To Be Resolved

Reliability and Fatigue as Random Processes in Tabletop

There has been some discussion in the ether over the past month about the function and utility of randomness in adventure modules. This discussion probably goes back to the foundations of the hobby, but the most recent bout started with a post from Sam Sorenson on Editing your RPG Manuscript. His advice included a more judicious use of random tables, a hallmark of OSR and Post-OSR design. Gamers and designers have strong opinions about random tables, hence the ensuing discussion in the spaces that I frequent.

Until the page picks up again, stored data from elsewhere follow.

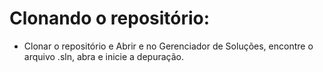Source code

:# Clonando o repositório:

- Clonar o repositório e Abrir e no Gerenciador de Soluções, encontre o arquivo .sln, abra e inicie a depuração.


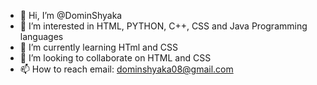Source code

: - 👋 Hi, I’m @DominShyaka
- 👀 I’m interested in HTML, PYTHON, C++, CSS and Java Programming languages
- 🌱 I’m currently learning HTml and CSS
- 💞️ I’m looking to collaborate on HTML and CSS
- 📫 How to reach email: dominshyaka08@gmail.com

<!---
DominShyaka/DominShyaka is a ✨ special ✨ repository because its `README.md` (this file) appears on your GitHub profile.
You can click the Preview link to take a look at your changes.
--->
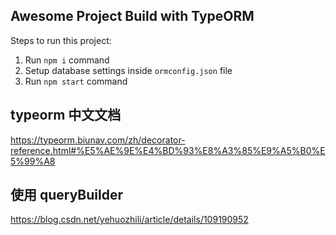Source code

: ## Awesome Project Build with TypeORM

Steps to run this project:

1. Run `npm i` command
2. Setup database settings inside `ormconfig.json` file
3. Run `npm start` command

## typeorm 中文文档

https://typeorm.biunav.com/zh/decorator-reference.html#%E5%AE%9E%E4%BD%93%E8%A3%85%E9%A5%B0%E5%99%A8

## 使用 queryBuilder
https://blog.csdn.net/yehuozhili/article/details/109190952
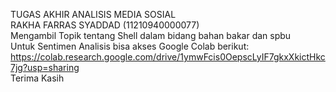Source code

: TUGAS AKHIR ANALISIS MEDIA SOSIAL\
RAKHA FARRAS SYADDAD (11210940000077)\
Mengambil Topik tentang Shell dalam bidang bahan bakar dan spbu\
Untuk Sentimen Analisis bisa akses Google Colab berikut:\
https://colab.research.google.com/drive/1ymwFcis0OepscLyIF7gkxXkictHkc7jg?usp=sharing \
Terima Kasih
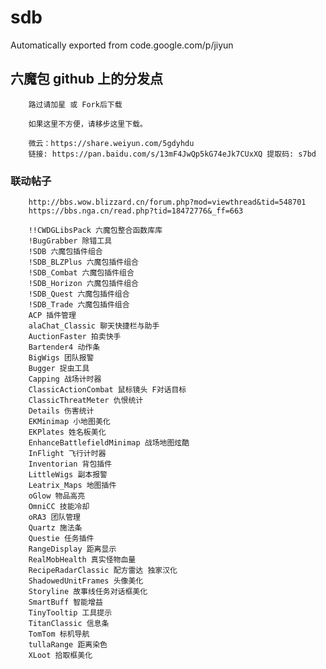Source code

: # sdb
Automatically exported from code.google.com/p/jiyun

## 六魔包 github 上的分发点
        路过请加星 或 Fork后下载

        如果这里不方便，请移步这里下载。

        微云：https://share.weiyun.com/5gdyhdu
        链接: https://pan.baidu.com/s/13mF4JwQp5kG74eJk7CUxXQ 提取码: s7bd 
### 联动帖子
        http://bbs.wow.blizzard.cn/forum.php?mod=viewthread&tid=548701
        https://bbs.nga.cn/read.php?tid=18472776&_ff=663

        !!CWDGLibsPack 六魔包整合函数库库
        !BugGrabber 除错工具
        !SDB 六魔包插件组合
        !SDB_BLZPlus 六魔包插件组合
        !SDB_Combat 六魔包插件组合
        !SDB_Horizon 六魔包插件组合
        !SDB_Quest 六魔包插件组合
        !SDB_Trade 六魔包插件组合
        ACP 插件管理
        alaChat_Classic 聊天快捷栏与助手
        AuctionFaster 拍卖快手
        Bartender4 动作条
        BigWigs 团队报警
        Bugger 捉虫工具
        Capping 战场计时器
        ClassicActionCombat 鼠标镜头 F对话目标
        ClassicThreatMeter 仇恨统计
        Details 伤害统计
        EKMinimap 小地图美化
        EKPlates 姓名板美化
        EnhanceBattlefieldMinimap 战场地图炫酷
        InFlight 飞行计时器
        Inventorian 背包插件
        LittleWigs 副本报警
        Leatrix_Maps 地图插件
        oGlow 物品高亮
        OmniCC 技能冷却
        oRA3 团队管理
        Quartz 施法条
        Questie 任务插件
        RangeDisplay 距离显示
        RealMobHealth 真实怪物血量
        RecipeRadarClassic 配方雷达 独家汉化
        ShadowedUnitFrames 头像美化
        Storyline 故事线任务对话框美化
        SmartBuff 智能增益
        TinyTooltip 工具提示
        TitanClassic 信息条
        TomTom 标机导航
        tullaRange 距离染色
        XLoot 拾取框美化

Nova of Idle Cartulary was inspired to throw her hat in the ring on the general concept of randomness, with a phenomenal post, asking What is randomisation for in modules? In turn, this initiated an impromptu bandwagon from Prismatic Wasteland calling for bloggers to discuss randomness, with a target date determined (appropriately) at random.

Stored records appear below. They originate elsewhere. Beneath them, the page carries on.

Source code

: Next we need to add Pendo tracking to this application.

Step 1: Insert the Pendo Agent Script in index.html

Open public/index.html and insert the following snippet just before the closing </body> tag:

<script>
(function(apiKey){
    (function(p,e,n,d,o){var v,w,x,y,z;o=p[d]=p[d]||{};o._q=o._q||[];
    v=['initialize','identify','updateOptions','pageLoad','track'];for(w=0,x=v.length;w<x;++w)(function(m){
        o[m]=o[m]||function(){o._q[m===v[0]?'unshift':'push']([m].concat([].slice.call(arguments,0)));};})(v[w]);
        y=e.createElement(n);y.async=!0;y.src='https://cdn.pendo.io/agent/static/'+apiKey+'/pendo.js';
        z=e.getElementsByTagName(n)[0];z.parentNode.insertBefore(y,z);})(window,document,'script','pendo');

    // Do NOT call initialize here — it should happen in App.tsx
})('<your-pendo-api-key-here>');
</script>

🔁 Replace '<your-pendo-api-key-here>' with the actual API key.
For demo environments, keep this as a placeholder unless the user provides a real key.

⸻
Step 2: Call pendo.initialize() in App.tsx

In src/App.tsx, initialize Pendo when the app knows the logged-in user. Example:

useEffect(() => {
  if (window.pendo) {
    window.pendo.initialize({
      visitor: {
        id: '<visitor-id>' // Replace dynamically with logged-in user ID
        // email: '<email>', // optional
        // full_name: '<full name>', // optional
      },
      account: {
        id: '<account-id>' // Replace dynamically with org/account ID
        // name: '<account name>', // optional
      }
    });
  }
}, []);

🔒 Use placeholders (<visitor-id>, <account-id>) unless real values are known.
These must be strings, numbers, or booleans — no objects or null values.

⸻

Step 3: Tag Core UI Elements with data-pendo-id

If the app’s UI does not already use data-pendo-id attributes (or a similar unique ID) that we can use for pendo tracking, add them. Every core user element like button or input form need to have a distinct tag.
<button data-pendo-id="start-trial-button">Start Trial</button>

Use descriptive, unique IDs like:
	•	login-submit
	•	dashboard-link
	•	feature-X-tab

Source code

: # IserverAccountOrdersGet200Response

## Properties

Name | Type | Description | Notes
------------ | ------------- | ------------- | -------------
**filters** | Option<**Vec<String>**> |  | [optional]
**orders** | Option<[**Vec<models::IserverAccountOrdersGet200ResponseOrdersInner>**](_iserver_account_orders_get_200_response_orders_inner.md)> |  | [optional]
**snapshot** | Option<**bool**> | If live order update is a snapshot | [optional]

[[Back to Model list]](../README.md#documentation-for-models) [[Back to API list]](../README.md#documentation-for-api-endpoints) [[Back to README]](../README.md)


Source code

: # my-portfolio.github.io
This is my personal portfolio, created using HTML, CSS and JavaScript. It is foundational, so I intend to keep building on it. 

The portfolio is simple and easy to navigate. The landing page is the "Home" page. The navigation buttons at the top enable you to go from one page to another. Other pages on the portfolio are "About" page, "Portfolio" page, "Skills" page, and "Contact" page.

Screenshot 2026-01-19 095841

In my day job, the most randomness I usually deal with is whether my manager will answer my emails or not. My background is engineering mechanics, however, which puts me in contact with some honest-to-goodness random processes that tend not to show up in your average fantasy elfgame. I wanted to talk about two random processes that could be interesting to work into system and module design today: Reliability and Mechanical Fatigue.

Reliability

When engineers design and analyze systems, they look broadly at two sort of requirements. There are Functional Requirements, which are statements of what the system needs to do, and Quality Factors, which sort of draw the box around how well the system needs to do it. Quality Factors are also called "-ilities" because they include operability, sustainability, maintainability, availability, and the list goes on to meet the size of your budget. The most intuitive (and most mis-applied) quality factor is Reliability, which is the probability that your system will still be working after some amount of time has elapsed. Broadly, the more reliable your doodad is, the higher your reliability is (from 0% to 100%) and thus the more likely that it will still be working at the end of some period of time.

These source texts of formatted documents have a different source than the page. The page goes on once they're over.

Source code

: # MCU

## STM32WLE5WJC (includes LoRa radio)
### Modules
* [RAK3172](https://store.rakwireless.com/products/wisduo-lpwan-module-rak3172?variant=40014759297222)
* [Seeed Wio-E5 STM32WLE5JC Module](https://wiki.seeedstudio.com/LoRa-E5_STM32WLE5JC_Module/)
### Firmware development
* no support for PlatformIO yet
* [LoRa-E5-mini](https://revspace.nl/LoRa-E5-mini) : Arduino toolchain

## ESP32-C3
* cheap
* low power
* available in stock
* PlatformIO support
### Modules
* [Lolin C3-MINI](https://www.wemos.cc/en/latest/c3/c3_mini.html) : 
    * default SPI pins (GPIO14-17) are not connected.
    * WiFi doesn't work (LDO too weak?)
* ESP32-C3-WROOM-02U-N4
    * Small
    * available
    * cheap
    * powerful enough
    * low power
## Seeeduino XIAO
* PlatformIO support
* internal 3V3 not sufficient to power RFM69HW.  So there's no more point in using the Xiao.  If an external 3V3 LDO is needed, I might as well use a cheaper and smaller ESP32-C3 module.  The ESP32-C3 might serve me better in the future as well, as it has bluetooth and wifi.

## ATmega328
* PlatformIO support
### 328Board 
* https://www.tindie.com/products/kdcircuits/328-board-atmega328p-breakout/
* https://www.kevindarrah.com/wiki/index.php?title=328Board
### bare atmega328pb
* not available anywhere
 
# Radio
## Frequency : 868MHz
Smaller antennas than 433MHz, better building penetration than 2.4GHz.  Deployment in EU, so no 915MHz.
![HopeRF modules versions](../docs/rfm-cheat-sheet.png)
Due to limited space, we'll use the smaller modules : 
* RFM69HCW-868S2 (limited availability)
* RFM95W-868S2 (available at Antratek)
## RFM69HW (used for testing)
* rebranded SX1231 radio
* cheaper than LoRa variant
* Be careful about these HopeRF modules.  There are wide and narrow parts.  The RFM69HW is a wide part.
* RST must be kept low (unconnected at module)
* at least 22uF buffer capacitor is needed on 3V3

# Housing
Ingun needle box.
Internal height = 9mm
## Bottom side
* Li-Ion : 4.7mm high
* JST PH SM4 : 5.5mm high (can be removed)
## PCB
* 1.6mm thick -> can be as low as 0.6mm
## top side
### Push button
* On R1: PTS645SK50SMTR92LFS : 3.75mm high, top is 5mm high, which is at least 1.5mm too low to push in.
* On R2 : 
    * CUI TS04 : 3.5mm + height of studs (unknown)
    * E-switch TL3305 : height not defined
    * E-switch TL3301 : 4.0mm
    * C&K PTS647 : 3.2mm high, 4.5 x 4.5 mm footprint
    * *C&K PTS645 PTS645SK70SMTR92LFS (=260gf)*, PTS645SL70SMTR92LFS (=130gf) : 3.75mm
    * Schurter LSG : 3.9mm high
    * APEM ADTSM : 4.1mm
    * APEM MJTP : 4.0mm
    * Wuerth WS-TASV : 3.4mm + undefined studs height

Screenshot 2026-01-19 134608 More on the Exponential distribution in a minute. Note that as the independent variable increases, the total probability approaches 1 (100%). This figure is showing the probability of failure, which is the inverse of reliability.

Reliability is tricky enough to model correctly that it is usually one person's full time job to just manage the mathematical models for a handful of systems. My company has a few hundred engineers and two full-time reliability analysts who try to turn our chicken scratch into customer confidence. The basic theory of it, however, is capturing the intrinsic failure rate of each of the piece-part components in a design and building a network of the components that properly communicates when an individual component failure leads to an overall system failure. Here, a system failure usually means that you are no longer meeting your Functional Requirements. Thus, we see how Quality Factors map to how well and/or how long you meet Functional Requirements.

Screenshot 2026-01-19 134435 Reliability Engineering article on Wikipedia. In this case, the different components are "ORed" together, so Subsystem A only fails if all of the below components fail. Very reliable way to design!

Failure Rate

Intrinsic failure rate is thus an important metric in design. In high-reliability electronics, the standard unit is Failures in Time (FIT), which is one failure per billion hours. Billion. With a B. That's 114,000 years. The inverse of failure rate is the more-legible Mean Time Between Failures (MTBF), which is usually measured in years. As a quick frame of reference to ground ourselves, 22,500 FIT corresponds to about 5 years between failures.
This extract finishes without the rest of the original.